I’d say that Top Model has had a dramatic story arc. The show began airing in 2003, and the first few seasons were delightfully trashy. There were catfights galore. There was cheap cinematography. There were reductive representations of race, class, and religion. But while the melodrama and the catfights remained, the show that was on the air when I started watching in 2006 was a sleeker, smarter, and sexier version of the original model battle-to-the-contract. The photo-shoots became increasingly sophisticated, spectacular, and unreal; the models jetted around the world to exotic shooting locales and lived in swankier and swankier dream-houses that looked like they were furnished by grown-up Barbie on a credit card bender. The runway challenges became increasingly conceptual as the girls strutted in floating bubbles, across airborne walkways, and over runways ringed by fire. The girls participated in music video shoots, video fashion editorials, and television talk show spots. And meanwhile, the entire narrative of the show became increasingly streamlined, to the point where the cadre of longtime viewers that I watched the show with could predict episode by episode how each cycle would play out: the makeover episode; the major runway teach; the overseas destination reveal; the modeling go-sees.

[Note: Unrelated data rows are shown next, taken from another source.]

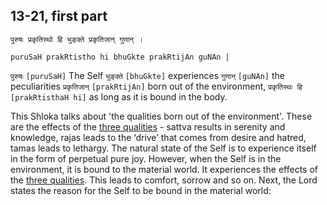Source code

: ## 13-21, first part


```shloka-sa
पुरुषः प्रकृतिस्थो हि भुङ्क्ते प्रकृतिजान् गुणान् ।
```
```shloka-sa-hk
puruSaH prakRtistho hi bhuGkte prakRtijAn guNAn |
```

`पुरुषः` `[puruSaH]` The Self `भुङ्क्ते` `[bhuGkte]` experiences `गुणान्` `[guNAn]` the peculiarities `प्रकृतिजान्` `[prakRtijAn]` born out of the environment, `प्रकृतिस्थः हि` `[prakRtisthaH hi]` as long as it is bound in the body.

This Shloka talks about 'the qualities born out of the environment'. 
These are the effects of the [three qualities](satva_rajas_tamas) - sattva results in serenity and knowledge, rajas leads to the ‘drive’ that comes from desire and hatred, tamas leads to lethargy. 
The natural state of the Self is to experience itself in the form of perpetual pure joy. 
However, when the Self is in the environment, it is bound to the material world. It experiences the effects of the [three qualities](satva_rajas_tamas). This leads to comfort, sorrow and so on.
Next, the Lord states the reason for the Self to be bound in the material world:

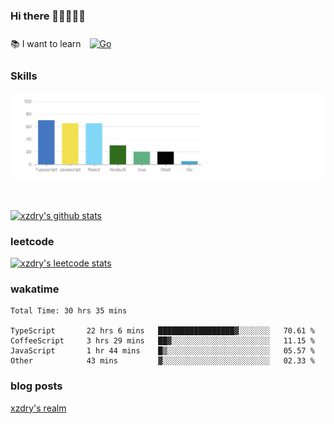 ### Hi there 👋👋👋👋👋

 :books: I want to learn <a href="https://go.dev/" target="_blank"><img style="margin: 10px" src="https://profilinator.rishav.dev/skills-assets/go-original.svg" alt="Go" height="50" /></a>  

### Skills
![](img/2022-09-05-22-04-20.png)

<br />

[![xzdry's github stats](https://github-readme-stats.vercel.app/api?username=xzdry&count_private=true&show_icons=true&theme=vue)](https://github.com/xzdry)

### leetcode
[![xzdry's leetcode stats](https://leetcard.jacoblin.cool/xzdry-2?theme=light&font=Anek%20Kannada&site=cn)](https://leetcode.cn/u/xzdry-2/)

### wakatime
<!--START_SECTION:waka-->

```text
Total Time: 30 hrs 35 mins

TypeScript       22 hrs 6 mins   █████████████████▓░░░░░░░   70.61 %
CoffeeScript     3 hrs 29 mins   ██▓░░░░░░░░░░░░░░░░░░░░░░   11.15 %
JavaScript       1 hr 44 mins    █▒░░░░░░░░░░░░░░░░░░░░░░░   05.57 %
Other            43 mins         ▓░░░░░░░░░░░░░░░░░░░░░░░░   02.33 %
```

<!--END_SECTION:waka-->

### blog posts
[xzdry's realm](https://www.justdry.net/)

The show’s underlying narrative of self-empowerment and self-love also became increasingly solidified. As I’ve written about before, Top Model became a place where girls were sold a weird mix of capitalist buy-in and self-empowerment. Such weirdness carried over to race and gender relations: the show embraced diversity as a deliberate challenge to fashion industry norms, but the importance of branding remained paramount. If you were black, you better read as black; if you were gay, you better read as gay. Think about, say, April from Cycle 2 – the half-Japanese model who wanted to represent mixed-race women but was repeatedly told that her branding was unclear. Was she going to look Asian or white? Or think about the plus-sized girls who are routinely told they’re not “plus enough.” The catch, of course, is that the modeling industry also embraces protean, ambiguous models: models of mixed ethnicity or with androgynous figures. So…apparently modeling requires girls to thread the same weird path between conformity and individuality that seems to shape all senses of individual identity in capitalist culture: be yourself, but make sure that self fits in a demographic and knows where it belongs. Be yourself, but know how to use it.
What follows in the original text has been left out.